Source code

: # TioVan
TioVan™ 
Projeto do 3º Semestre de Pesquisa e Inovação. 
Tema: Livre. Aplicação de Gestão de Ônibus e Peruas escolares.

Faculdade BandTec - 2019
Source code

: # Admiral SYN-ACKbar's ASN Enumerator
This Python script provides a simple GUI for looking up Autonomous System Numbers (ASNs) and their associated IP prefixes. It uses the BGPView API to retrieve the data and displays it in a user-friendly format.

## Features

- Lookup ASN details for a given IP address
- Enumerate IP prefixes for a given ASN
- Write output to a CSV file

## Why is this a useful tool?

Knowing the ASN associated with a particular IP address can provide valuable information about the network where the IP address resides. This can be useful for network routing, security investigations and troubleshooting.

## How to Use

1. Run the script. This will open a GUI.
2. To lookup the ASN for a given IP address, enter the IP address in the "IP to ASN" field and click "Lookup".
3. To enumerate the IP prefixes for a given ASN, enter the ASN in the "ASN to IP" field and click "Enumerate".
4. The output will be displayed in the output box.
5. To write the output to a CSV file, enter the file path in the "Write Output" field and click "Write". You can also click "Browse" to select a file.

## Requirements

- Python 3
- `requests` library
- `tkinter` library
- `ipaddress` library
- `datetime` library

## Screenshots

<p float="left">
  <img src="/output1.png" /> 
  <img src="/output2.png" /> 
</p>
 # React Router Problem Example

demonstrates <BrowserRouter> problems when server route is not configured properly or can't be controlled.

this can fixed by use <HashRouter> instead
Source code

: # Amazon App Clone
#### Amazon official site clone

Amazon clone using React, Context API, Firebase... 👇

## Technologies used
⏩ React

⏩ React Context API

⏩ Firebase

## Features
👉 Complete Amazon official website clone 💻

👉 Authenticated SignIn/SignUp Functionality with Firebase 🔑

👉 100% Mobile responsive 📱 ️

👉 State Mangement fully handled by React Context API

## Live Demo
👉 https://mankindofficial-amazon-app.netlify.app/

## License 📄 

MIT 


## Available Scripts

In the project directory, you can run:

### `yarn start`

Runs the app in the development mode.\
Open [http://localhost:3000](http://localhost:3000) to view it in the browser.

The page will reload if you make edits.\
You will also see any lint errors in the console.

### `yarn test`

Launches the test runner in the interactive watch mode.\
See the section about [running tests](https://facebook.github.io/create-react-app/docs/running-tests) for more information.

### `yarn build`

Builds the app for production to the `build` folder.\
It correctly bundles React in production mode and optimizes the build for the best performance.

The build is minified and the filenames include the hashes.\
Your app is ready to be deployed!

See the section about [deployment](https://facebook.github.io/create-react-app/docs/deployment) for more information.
○ ○ ○ ○ ○
→ DESCRIPTION OF THE TASK
Spot the lines above that mention "Enumerate" and copy them.

→ EXERCISE RESPONSE
- Enumerate IP prefixes for a given ASN
3. To enumerate the IP prefixes for a given ASN, enter the ASN in the "ASN to IP" field and click "Enumerate".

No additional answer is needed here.